In section 4.1 of his note How to write a proof, Leslie Lamport mentions an error in Kelley's exposition of the Schroeder-Bernstein theorem:
Some twenty years ago, I decided to write a proof of the Schroeder-Bernstein theorem for an introductory mathematics class. The simplest proof I could find was in Kelley’s classic general topology text [4, page 28]. Since Kelley was writing for a more sophisticated audience, I had to add a great deal of explanation to his half-page proof. I had written five pages when I realized that Kelley’s proof was wrong. Recently, I wanted to illustrate a lecture on my proof style with a convincing incorrect proof, so I turned to Kelley. I could find nothing wrong with his proof; it seemed obviously correct! Read- ing and rereading the proof convinced me that either my memory had failed, or else I was very stupid twenty years ago. Still, Kelley’s proof was short and would serve as a nice example, so I started rewriting it as a structured proof. Within minutes, I rediscovered the error.
However, Lamport doesn't explain what this error is. I looked at Kelley's proof and stared at it for a long time, but I was unable to spot the mistake. Could somebody please explain to me what this alleged mistake might be?
Here's Kelley's proof (which he attributes to Birkhoff and Mac Lane) in its entirety (Kelley, General Topology, page 28):
Theorem If there is a one-to-one function on a set $A$ to a subset of a set $B$ and there is also a one-to-one function on $B$ to a subset of $A$, then $A$ and $B$ are equipollent.
Proof Suppose that $f$ is a one-to-one map of $A$ into $B$ and $g$ is one to one on $B$ to $A$. It may be supposed that $A$ and $B$ are disjoint. The proof of the theorem is accomplished by decomposing $A$ and $B$ into classes which are most easily described in terms of parthenogenesis. A point $x$ (of either $A$ or $B$) is an ancestor of a point $y$ iff $y$ can be obtained from $x$ by successive application of $f$ and $g$ (or $g$ and $f$). Now decompose $A$ into three sets: let $A_E$ consist of all points of $A$ which have an even number of ancestors, let $A_O$ consist of points which have an odd number of ancestors, and let $A_I$ consist of points with infinitely many ancestors. Decompose $B$ similarly and observe: $f$ maps $A_E$ onto $B_O$ and $A_I$ onto $B_I$, and $g^{-1}$ maps $A_O$ onto $B_E$. Hence the function which agrees with $f$ on $A_{E} \cup A_{I}$ and agrees with $g^{-1}$ on $A_{O}$ is a one-to-one map of $A$ onto $B$.

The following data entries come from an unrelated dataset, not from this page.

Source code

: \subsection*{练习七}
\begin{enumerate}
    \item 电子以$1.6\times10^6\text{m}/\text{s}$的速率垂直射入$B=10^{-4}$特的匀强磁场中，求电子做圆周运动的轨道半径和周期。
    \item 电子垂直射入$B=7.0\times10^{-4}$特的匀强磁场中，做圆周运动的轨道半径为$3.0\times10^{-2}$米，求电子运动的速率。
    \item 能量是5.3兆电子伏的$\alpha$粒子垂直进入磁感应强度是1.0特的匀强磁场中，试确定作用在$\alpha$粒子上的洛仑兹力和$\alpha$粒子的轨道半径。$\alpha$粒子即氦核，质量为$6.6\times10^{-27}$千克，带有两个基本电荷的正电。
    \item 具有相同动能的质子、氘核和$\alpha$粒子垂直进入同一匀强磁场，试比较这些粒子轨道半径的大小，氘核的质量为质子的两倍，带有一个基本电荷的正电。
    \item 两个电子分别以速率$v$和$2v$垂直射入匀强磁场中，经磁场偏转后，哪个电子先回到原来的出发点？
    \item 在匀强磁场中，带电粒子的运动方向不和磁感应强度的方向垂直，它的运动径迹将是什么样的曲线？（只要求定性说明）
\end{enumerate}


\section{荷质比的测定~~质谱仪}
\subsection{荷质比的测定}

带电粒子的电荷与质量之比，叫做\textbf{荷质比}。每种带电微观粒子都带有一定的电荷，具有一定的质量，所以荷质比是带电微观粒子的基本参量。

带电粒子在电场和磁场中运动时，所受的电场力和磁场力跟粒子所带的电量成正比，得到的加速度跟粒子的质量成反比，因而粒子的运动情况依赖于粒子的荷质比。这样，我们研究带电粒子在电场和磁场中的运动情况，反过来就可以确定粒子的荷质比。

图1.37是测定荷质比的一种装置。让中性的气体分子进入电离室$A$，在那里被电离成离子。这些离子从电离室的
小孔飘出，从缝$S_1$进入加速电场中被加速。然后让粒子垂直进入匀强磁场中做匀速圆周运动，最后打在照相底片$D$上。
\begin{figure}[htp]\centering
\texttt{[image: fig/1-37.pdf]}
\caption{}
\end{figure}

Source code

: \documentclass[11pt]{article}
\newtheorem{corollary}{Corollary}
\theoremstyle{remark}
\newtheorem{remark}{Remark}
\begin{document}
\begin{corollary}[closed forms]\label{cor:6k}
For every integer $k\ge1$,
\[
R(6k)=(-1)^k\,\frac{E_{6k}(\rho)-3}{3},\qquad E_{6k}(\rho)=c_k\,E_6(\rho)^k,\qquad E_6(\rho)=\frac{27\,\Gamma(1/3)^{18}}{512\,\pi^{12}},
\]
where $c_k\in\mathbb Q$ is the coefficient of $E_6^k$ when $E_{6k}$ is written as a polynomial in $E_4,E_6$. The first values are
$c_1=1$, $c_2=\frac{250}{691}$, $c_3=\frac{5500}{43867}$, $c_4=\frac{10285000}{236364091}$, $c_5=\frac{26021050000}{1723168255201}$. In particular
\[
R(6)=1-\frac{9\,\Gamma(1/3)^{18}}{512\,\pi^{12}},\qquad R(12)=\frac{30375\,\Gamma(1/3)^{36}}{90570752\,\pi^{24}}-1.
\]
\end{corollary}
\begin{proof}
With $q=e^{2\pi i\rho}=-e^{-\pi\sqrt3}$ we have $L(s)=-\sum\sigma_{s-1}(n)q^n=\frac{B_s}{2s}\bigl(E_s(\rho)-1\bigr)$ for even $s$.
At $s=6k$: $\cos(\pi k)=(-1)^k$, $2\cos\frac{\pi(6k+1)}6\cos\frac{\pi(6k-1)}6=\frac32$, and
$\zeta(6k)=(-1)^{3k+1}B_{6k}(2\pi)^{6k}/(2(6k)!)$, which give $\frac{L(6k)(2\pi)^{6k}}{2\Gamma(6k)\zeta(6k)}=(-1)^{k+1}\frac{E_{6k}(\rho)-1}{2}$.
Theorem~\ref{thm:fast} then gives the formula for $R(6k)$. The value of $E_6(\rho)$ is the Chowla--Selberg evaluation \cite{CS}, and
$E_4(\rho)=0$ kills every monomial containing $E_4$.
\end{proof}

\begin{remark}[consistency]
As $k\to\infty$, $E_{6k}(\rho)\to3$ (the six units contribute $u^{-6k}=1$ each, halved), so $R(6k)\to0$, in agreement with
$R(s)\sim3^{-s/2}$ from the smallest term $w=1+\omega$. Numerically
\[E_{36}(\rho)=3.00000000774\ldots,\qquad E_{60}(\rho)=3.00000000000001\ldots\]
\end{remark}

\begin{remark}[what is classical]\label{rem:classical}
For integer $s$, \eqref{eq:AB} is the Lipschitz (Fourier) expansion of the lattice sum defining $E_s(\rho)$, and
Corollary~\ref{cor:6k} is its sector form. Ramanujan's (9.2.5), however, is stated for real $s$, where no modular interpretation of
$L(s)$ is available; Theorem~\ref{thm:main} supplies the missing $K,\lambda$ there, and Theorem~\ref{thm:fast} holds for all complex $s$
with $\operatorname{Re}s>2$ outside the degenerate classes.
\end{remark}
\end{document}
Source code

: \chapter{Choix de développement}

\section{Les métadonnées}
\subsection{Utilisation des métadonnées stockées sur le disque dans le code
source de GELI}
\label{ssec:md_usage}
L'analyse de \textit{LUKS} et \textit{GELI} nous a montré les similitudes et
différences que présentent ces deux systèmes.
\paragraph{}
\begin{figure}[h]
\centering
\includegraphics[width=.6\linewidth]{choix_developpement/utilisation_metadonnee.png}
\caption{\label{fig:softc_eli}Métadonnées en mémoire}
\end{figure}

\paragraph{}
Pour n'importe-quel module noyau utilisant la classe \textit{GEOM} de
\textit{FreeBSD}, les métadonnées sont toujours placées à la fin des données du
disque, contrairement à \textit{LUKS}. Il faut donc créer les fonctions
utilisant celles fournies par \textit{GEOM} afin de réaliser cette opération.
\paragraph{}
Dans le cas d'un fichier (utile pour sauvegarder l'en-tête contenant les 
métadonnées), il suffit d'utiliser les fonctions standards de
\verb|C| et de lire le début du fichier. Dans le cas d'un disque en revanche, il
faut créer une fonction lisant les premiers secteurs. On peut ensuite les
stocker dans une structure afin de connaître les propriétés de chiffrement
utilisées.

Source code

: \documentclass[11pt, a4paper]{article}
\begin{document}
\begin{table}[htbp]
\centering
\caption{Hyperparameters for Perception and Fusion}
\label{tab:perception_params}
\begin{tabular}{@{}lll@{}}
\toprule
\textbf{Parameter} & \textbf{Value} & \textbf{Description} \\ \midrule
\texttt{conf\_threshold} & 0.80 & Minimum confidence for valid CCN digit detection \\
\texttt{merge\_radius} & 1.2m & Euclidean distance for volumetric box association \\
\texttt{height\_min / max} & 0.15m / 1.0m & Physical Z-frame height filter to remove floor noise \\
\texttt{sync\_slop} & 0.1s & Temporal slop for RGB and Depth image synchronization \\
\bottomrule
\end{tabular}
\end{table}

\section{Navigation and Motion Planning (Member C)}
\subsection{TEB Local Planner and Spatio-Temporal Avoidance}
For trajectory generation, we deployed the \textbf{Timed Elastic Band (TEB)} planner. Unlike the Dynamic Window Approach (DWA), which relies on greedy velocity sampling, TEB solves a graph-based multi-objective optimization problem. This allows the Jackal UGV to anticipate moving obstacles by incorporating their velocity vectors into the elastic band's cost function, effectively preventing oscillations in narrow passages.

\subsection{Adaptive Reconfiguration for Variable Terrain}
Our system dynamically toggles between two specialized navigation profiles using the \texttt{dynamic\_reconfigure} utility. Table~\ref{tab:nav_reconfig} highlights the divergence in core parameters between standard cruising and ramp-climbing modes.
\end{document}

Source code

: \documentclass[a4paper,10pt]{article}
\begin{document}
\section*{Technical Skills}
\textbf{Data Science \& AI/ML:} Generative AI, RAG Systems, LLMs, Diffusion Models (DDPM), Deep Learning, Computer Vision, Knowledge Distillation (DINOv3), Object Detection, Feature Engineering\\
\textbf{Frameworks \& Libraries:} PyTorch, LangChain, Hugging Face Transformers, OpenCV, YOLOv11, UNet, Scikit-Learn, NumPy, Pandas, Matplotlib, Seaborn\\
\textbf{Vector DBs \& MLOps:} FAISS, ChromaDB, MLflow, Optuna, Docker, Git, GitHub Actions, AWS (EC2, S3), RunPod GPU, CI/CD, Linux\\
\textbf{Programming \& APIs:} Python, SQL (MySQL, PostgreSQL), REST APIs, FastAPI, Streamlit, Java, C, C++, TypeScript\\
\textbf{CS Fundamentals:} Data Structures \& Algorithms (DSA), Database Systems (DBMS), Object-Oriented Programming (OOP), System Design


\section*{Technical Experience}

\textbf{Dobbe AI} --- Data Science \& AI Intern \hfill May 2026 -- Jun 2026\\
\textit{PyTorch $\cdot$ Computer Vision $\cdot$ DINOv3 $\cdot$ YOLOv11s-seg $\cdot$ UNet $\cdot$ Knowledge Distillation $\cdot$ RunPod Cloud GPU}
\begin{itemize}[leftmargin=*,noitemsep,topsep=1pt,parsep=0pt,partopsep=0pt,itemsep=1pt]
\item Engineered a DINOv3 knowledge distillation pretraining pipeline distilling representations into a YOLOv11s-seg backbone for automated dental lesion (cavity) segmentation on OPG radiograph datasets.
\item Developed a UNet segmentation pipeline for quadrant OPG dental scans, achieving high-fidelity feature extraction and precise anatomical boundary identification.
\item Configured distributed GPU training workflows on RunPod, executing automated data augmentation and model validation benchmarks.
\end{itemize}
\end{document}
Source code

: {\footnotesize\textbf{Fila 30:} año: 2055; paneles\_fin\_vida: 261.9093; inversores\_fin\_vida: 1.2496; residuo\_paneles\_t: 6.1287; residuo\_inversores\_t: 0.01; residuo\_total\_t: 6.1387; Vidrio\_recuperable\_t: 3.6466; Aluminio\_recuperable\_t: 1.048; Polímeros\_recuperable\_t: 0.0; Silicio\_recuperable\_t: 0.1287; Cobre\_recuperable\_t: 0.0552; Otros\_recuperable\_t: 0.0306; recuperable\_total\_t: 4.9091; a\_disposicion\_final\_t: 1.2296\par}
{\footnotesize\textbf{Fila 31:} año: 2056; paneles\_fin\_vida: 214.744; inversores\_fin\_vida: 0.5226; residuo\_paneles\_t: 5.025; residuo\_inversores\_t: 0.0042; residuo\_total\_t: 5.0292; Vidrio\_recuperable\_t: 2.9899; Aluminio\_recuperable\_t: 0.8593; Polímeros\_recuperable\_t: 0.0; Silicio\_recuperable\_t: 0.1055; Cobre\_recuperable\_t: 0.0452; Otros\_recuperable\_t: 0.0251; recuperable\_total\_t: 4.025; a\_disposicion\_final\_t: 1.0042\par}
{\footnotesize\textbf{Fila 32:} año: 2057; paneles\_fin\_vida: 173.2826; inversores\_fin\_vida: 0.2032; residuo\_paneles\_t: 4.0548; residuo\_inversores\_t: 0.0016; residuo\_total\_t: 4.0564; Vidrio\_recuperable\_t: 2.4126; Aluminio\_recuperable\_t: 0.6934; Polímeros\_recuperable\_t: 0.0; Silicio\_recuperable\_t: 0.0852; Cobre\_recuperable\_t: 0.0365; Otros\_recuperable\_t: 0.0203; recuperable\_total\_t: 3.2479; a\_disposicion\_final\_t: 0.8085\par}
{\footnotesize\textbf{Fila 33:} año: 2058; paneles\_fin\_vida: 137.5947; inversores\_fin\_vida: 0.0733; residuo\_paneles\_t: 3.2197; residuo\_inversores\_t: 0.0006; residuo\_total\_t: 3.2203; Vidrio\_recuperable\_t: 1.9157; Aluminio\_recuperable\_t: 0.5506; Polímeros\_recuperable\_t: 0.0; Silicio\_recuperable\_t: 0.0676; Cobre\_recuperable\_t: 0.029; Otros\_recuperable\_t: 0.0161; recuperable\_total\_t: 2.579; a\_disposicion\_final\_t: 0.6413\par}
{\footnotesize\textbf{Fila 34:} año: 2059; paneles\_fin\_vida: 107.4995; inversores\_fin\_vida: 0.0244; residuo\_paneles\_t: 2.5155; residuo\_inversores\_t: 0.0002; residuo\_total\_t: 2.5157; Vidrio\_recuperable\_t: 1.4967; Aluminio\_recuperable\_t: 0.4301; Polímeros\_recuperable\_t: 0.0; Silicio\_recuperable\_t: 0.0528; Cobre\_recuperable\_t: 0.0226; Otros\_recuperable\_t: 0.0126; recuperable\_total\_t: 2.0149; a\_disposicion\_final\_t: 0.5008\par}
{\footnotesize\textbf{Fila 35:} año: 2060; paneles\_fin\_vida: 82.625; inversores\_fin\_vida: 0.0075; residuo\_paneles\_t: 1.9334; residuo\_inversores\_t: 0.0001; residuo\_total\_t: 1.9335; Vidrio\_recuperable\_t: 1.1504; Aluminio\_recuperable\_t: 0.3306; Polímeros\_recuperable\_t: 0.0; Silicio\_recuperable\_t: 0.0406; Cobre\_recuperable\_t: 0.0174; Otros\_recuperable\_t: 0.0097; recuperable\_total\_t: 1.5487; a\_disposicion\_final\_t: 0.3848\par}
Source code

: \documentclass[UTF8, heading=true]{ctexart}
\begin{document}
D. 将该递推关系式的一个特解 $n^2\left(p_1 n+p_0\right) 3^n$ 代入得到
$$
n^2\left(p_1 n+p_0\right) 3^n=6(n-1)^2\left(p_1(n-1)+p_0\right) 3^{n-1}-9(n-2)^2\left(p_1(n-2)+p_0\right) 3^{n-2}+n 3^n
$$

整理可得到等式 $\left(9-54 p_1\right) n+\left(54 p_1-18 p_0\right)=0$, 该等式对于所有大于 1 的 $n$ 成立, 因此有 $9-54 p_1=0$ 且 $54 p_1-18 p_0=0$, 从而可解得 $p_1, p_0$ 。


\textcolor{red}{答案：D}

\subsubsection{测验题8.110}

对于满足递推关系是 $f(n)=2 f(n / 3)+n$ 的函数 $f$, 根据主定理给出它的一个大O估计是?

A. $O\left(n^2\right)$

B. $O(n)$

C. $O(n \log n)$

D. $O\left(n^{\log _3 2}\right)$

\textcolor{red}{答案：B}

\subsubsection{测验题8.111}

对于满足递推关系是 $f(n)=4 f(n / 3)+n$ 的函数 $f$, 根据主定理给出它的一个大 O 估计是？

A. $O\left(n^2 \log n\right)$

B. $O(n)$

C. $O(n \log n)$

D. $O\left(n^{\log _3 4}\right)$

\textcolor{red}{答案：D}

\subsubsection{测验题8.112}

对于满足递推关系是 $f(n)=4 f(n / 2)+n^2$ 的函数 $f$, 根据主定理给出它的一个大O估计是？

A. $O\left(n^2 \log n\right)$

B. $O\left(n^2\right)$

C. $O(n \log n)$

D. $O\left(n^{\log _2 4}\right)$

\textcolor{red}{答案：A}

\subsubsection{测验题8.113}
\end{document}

I suspected that the error might lie with the edge-cases (the points in $A_E$ and $B_{E}$ with no ancestor), but there the argument seems to work.
Thanks in advance.
Best Answer
Suppose there's a cycle, such that $g(f(a))=a$ for some $a$. Then $a$ and $f(a)$ will both count as having an even number of ancestors, namely $\{a,f(a)\}$.
This contradicts the claim that $f$ maps $A_E$ (on)to $B_O$.